As discussed in the previous section, we can treat LIS either as a single integrated field or as a field consisting of three separate subfields (i.e., library science, information science, and scientometrics). In the latter case, the recursive MNCS indicator normalizes for differences among the three subfields in the average number of citations per publication. Below, we first present the results obtained when LIS is treated as a single integrated field. We then present the results obtained when LIS is treated as a field consisting of three separate subfields. We also present a comparison of the results obtained using the two approaches. We note that all correlations that we report are Spearman rank correlations. Furthermore, we emphasize once more that in our analysis citations given by publications outside our set of 12,202 publications are not taken into account.

Single integrated LIS field

We first consider the case of a single integrated LIS field. The recursive MNCS indicator is said to have converged for a certain α if there is virtually no difference between values of the αth-order MNCS indicator and values of the (α + 1)th-order MNCS indicator. For our data, convergence of the recursive MNCS indicator can be observed for α = 20. In our analysis, our main focus therefore is on comparing the first-order MNCS indicator (i.e., the ordinary non-recursive MNCS indicator) with the 20th-order MNCS indicator.

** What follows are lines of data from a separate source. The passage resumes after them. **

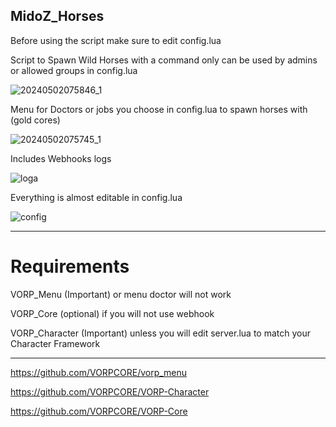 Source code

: MidoZ_Horses
---
Before using the script make sure to edit config.lua

Script to Spawn Wild Horses with a command only can be used by admins or allowed groups in config.lua

![20240502075846_1](https://github.com/Th3MidoZ/midoz/assets/147892293/0ca0c105-9209-449a-b2b0-6c89bf0f59a0)


Menu for Doctors or jobs you choose in config.lua to spawn horses with (gold cores) 

![20240502075745_1](https://github.com/Th3MidoZ/midoz/assets/147892293/a862cc6d-aac9-4845-bdef-3646872b63c6)


Includes Webhooks logs

![loga](https://github.com/Th3MidoZ/Wild_Horses_Doctor_Menu/assets/147892293/a7d93cb3-aa9d-4f09-8077-313bb76bbc5b)



Everything is almost editable in config.lua

![config](https://github.com/Th3MidoZ/midoz/assets/147892293/c7d3eb53-908b-4115-91e2-5f1220bed7bb)


---

# Requirements

VORP_Menu (Important) or menu doctor will not work

VORP_Core (optional) if you will not use webhook

VORP_Character (Important) unless you will edit server.lua to match your Character Framework

---

https://github.com/VORPCORE/vorp_menu

https://github.com/VORPCORE/VORP-Character

https://github.com/VORPCORE/VORP-Core

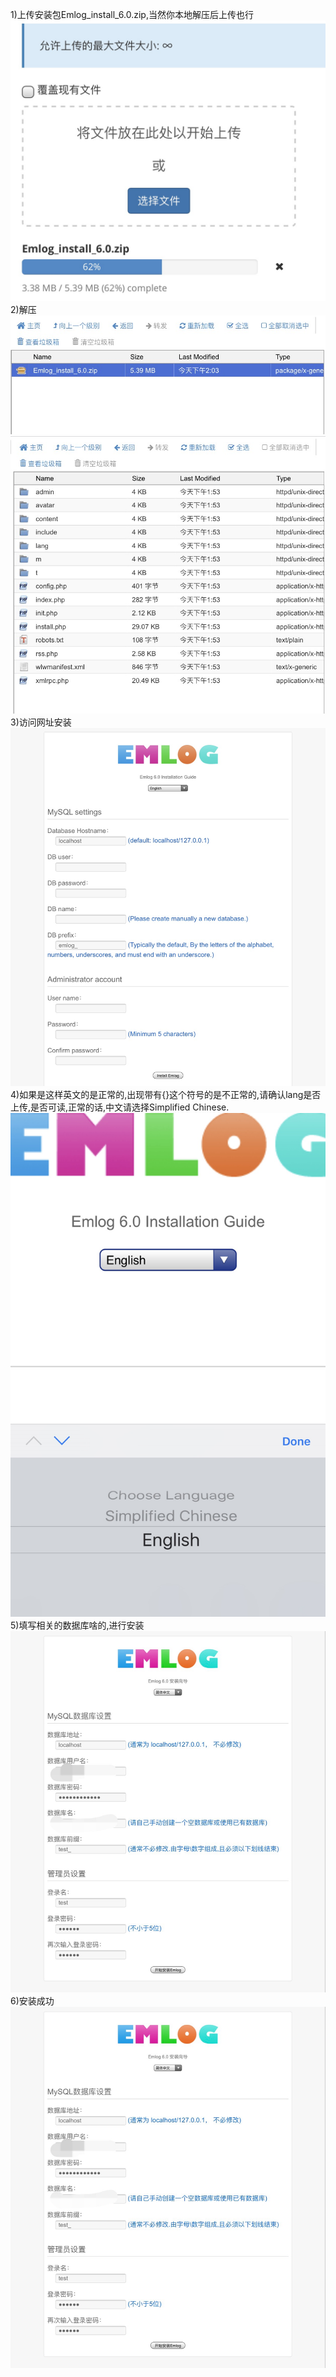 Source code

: 
1)上传安装包Emlog_install_6.0.zip,当然你本地解压后上传也行  
![image](https://github.com/eisongao/Emlog-6.0-Fixed-Bug-update/blob/master/IMG_2072.PNG?raw=true)  
2)解压  
![image](https://github.com/eisongao/Emlog-6.0-Fixed-Bug-update/blob/master/IMG_2073.PNG?raw=true)  
![image](https://github.com/eisongao/Emlog-6.0-Fixed-Bug-update/blob/master/IMG_2075.PNG?raw=true)  
3)访问网址安装  
![image](https://github.com/eisongao/Emlog-6.0-Fixed-Bug-update/blob/master/IMG_2076.PNG?raw=true)  
4)如果是这样英文的是正常的,出现带有{}这个符号的是不正常的,请确认lang是否上传,是否可读,正常的话,中文请选择Simplified Chinese.  
![image](https://github.com/eisongao/Emlog-6.0-Fixed-Bug-update/blob/master/IMG_2077.PNG?raw=true)  
5)填写相关的数据库啥的,进行安装  
![image](https://github.com/eisongao/Emlog-6.0-Fixed-Bug-update/blob/master/IMG_2082.JPG?raw=true)  
6)安装成功  
![image](https://github.com/eisongao/Emlog-6.0-Fixed-Bug-update/blob/master/IMG_2082.JPG?raw=true)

In Table 4, we list the top 10 journals according to both the first-order MNCS indicator and the 20th-order MNCS indicator. In the case of the first-order MNCS indicator, the top 10 consists of journals from all three subfields. However, journals from the information science and scientometrics subfields seem to slightly dominate journals from the library science subfield. There are three library science journals in the top 10, at ranks 4, 8, and 10. Given that more than half of the journals in our analysis belong to the library science subfield (27 of the 48 journals), the library science journals seem to be underrepresented in the top 10. Also, within the top 10, the three library science journals have relatively low ranks.
Table 4

Top 10 journals according to both the first-order MNCS indicator and the 20th-order MNCS indicator

Journal

MNCS (α = 1)

Journal

MNCS (α = 20)

Journal of Informetrics

4.49

Journal of Informetrics

12.32

Annual Review of Information Science and Technology

2.97

Annual Review of Information Science and Technology

3.79

Journal of the American Society for Information Science

2.35

Scientometrics

3.17

Interlending & Document Supply

1.94

Journal of the American Society for Information Science

2.72

Journal of the American Society for Information Science and Technology

1.84

Journal of the American Society for Information Science and Technology

2.36

Scientometrics

1.72

Journal of Documentation

1.36

Journal of Documentation

1.58

Information Processing & Management

1.21

College & Research Libraries

1.33

Journal of Information Science

0.96

Information Processing & Management

1.21

Library & Information Science Research

0.82

Library & Information Science Research

1.17

Research Evaluation

0.81

LIS is treated as a single integrated field in the calculation of the indicators

Let’s now turn to the top 10 journals according to the 20th-order MNCS indicator. This top 10 provides a much more extreme picture. The top 10 is now almost completely dominated by information science and scientometrics journals. There is only one library science journal left, at rank 9. Moreover, when looking at the values of the MNCS indicator, large differences can be observed within the top 10. Especially the extremely high value of the MNCS indicator for Journal of Informetrics, the highest ranked journal, is striking. The value of the MNCS indicator for this journal is more than three times as high as the value of the MNCS indicator for Annual Review of Information Science and Technology, which is the second-highest ranked journal.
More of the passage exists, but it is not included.